Reaction within the crowd was mixed. "Zorro is a friend of the people; beloved of peons and caballeros alike. No one shall betray him!" declared a Los Angeles based interior design consultant. However, a lovely young seniorita from the San Fernando valley declared that Zorro, "so enflames the base passions of the peons that ladies of breeding cannot walk abroad at night. He's, like, totally gross."
A mysterious figure, disguised in a monk's robe and hood, declined to comment.
Zorro has been harrying the activities of Governor Schwarzenegger since 2004, when a California Highway Patrol vehicle was lured into an ambush. The vehicle was vandalised and a giant 'Z' cut into its paintwork. Afterwards, hundreds of ducats of speeding fine money were distributed to delighted motorists. The policemen involved had their trousers stolen and were forced to suffer the indignity of marching back to base, barelegged. Since then, there have been dozen of similar incidents.
"On second thoughts," he added, "maybe that's not such a bad thing."
Initially, the appearance of Zorro so soon after Schwarznegger became governor lead many to believe that he was none other than Don Diego de la Davis, the son of the deposed former governor Don Grey de la Davis. However, this suspicion did not last long once it became apparent that Don Diego is naught but a foppish dandy, more concerned about the latest fashions from Madrid than fighting a one man guerrilla campaign against a ruthless dictator and suspected Austrian.

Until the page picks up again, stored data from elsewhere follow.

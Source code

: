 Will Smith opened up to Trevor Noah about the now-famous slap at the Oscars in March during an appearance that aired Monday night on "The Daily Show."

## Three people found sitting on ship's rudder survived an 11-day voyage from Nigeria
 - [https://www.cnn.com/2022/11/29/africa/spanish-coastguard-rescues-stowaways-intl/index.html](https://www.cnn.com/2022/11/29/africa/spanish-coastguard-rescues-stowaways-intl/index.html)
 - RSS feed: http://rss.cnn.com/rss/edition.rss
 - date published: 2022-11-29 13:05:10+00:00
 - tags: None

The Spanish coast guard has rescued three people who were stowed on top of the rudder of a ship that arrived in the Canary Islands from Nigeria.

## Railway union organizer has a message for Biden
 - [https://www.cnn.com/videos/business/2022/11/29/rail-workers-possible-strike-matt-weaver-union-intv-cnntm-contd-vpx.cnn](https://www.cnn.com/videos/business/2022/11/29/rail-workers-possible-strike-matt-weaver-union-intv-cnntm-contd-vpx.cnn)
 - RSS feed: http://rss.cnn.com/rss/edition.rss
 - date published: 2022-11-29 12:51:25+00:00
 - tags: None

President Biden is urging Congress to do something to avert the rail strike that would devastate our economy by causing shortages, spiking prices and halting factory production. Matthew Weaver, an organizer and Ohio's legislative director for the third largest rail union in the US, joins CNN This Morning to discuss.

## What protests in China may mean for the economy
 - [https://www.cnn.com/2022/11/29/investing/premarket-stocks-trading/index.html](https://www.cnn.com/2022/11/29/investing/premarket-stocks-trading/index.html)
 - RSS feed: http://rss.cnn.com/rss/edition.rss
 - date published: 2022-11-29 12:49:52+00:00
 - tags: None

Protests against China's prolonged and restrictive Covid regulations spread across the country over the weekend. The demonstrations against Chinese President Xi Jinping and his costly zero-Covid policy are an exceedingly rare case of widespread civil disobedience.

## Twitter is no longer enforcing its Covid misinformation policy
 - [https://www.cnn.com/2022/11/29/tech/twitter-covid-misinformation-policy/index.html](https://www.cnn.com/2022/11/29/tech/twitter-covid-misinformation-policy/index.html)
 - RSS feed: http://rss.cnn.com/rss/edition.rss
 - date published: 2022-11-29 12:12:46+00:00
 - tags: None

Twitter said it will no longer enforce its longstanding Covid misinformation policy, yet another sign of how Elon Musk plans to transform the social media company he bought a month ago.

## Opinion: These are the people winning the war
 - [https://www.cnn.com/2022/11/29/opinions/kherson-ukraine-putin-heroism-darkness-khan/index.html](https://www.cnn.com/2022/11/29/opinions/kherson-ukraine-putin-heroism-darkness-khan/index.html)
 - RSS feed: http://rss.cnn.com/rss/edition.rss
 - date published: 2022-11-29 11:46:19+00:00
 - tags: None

"Me, Zorro?" he asked, wide eyed, "What a question, my dear fellow! The sort of scrapes that chap must get into... goodness, I feel faint just thinking about it. Esteban! A small sherry, I must fortify myself." So certain is the Governor that Don Diego is not his man, that he has given permission for him to wed his beautiful daughter, Donna Adolphina.
Lacking a suspect, Schwarzenegger's Captain of the Guard, Don Danny de Vito, has been at his wits end finding the mysterious bandit. "When I hear he has ransacked a Fish and Game office in Oakland, I rushed there with my fastest cavalry, only to hear that he'd outwitted me, doubling back to ambush a Californian Geographical Survey unit in the Sierras, making off with thousands of pesos worth of theodolites. It's almost as if he was in league with the Devil!."
De Vito continued, "But the Governor's new plan should work. The peons are poor, and however much they love him, they will give him up for a reward of the size we are offering! And then we will see who is so clever, eh? Heh heh heh heh heh!"
Don Daniel then spun around in his chair, revealing a large 'Z' carved into its back.